LOMO: LOw-Memory Optimization
MIT License
978 stars 68 forks source link

Is LOMO a concurrent work of the official implementation? #43

Closed DesperateExplorer closed 1 year ago

DesperateExplorer commented 1 year ago

Dear authors, I notice that in the official implementation of PyTorch, there is an internal implementation of optimizer_hook registry merged into the main branch in March, 2023. It will be very kind of you to shed light on the following two points:

  1. Current implementation of LOMO does not support nontrivial learning rate scheduler while the official implemention seems can; so is there any compatibility-memory-efficiency trade-off between the opt.step() style in the official one and the implementation of LOMO?
  2. According to my understanding, LOMO is compatible with model parallelism by and only by tensor parallelism. Is such an understanding reasonable and whether LOMO has an edge over the official implementation in torch.distributed.optim in terms of model parallelism?

Thanks!

QipengGuo commented 1 year ago

Sure, this is a concurrent work of official implementation.

  1. I think there is no trade-off for memory usage, but we not only added hook functions but also changed the optimization process, for instance, computing the backward twice to support gradient normalization. We are contacting the huggingface team to see if we can contribute to their trainer.
  2. LOMO is compatible with pipeline parallelism and Zero as well. However, I think Zero may be degraded when using SGD. In general, any model parallelism written in native PyTorch and using default backward pass is compatible with LOMO. Otherwise, we need some extract efforts, for instance, we show the integration of deepspeed in this repo. For more support, you check another project
DesperateExplorer commented 1 year ago

Sure, this is a concurrent work of official implementation.
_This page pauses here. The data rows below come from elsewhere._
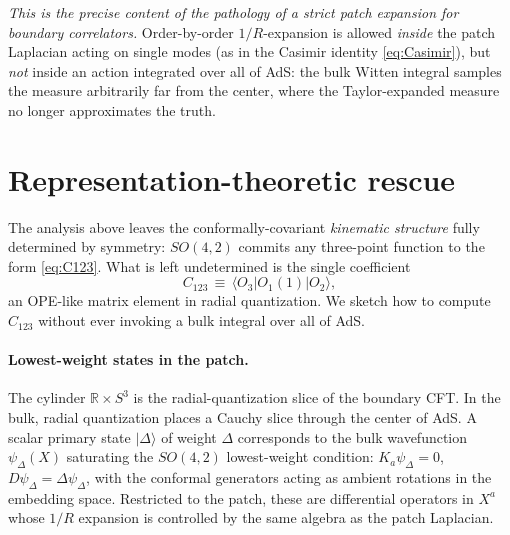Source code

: \documentclass[11pt]{article}
\begin{document}
\emph{This is the precise content of the pathology of a strict patch expansion for boundary correlators.} Order-by-order $1/R$-expansion is allowed \emph{inside} the patch Laplacian acting on single modes (as in the Casimir identity \cref{eq:Casimir}), but \emph{not} inside an action integrated over all of AdS: the bulk Witten integral samples the measure arbitrarily far from the center, where the Taylor-expanded measure no longer approximates the truth.

\section{Representation-theoretic rescue}\label{sec:rescue}

The analysis above leaves the conformally-covariant \emph{kinematic structure} fully determined by symmetry: $SO(4,2)$ commits any three-point function to the form \cref{eq:C123}. What is left undetermined is the single coefficient
\begin{equation}
    C_{123}\,\equiv\,\langle O_3 | O_1(1) | O_2\rangle,
\end{equation}
an OPE-like matrix element in radial quantization. We sketch how to compute $C_{123}$ without ever invoking a bulk integral over all of AdS.

\paragraph{Lowest-weight states in the patch.} The cylinder $\mathbb{R}\times S^3$ is the radial-quantization slice of the boundary CFT. In the bulk, radial quantization places a Cauchy slice through the center of AdS. A scalar primary state $|\Delta\rangle$ of weight $\Delta$ corresponds to the bulk wavefunction $\psi_\Delta(X)$ saturating the $SO(4,2)$ lowest-weight condition: $K_a\psi_\Delta=0$, $D\psi_\Delta=\Delta\psi_\Delta$, with the conformal generators acting as ambient rotations in the embedding space. Restricted to the patch, these are differential operators in $X^a$ whose $1/R$ expansion is controlled by the same algebra as the patch Laplacian.
\end{document}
  1. I think there is no trade-off for memory usage, but we not only added hook functions but also changed the optimization process, for instance, computing the backward twice to support gradient normalization. We are contacting the huggingface team to see if we can contribute to their trainer.
  2. LOMO is compatible with pipeline parallelism and Zero as well. However, I think Zero may be degraded when using SGD. In general, any model parallelism written in native PyTorch and using default backward pass is compatible with LOMO. Otherwise, we need some extract efforts, for instance, we show the integration of deepspeed in this repo. For more support, you check another project

Deepspeed itself has a config param called "gradient_clipping", which seems to be a clipping-by-norm config param. Whether this config param has any effect on the gradients when using Lomo, under the current implementation in this repo?

KaiLv69 commented 1 year ago

Hi, this param has no effect and the gradient-related params are set via clip_grad_norm and clip_grad_value in Lomo class. gradient_clipping is a param for DeepSpeed's optimizer. Since we don't init optimizer with DeepSpeed, it has no effect.

DesperateExplorer commented 1 year ago

Thanks.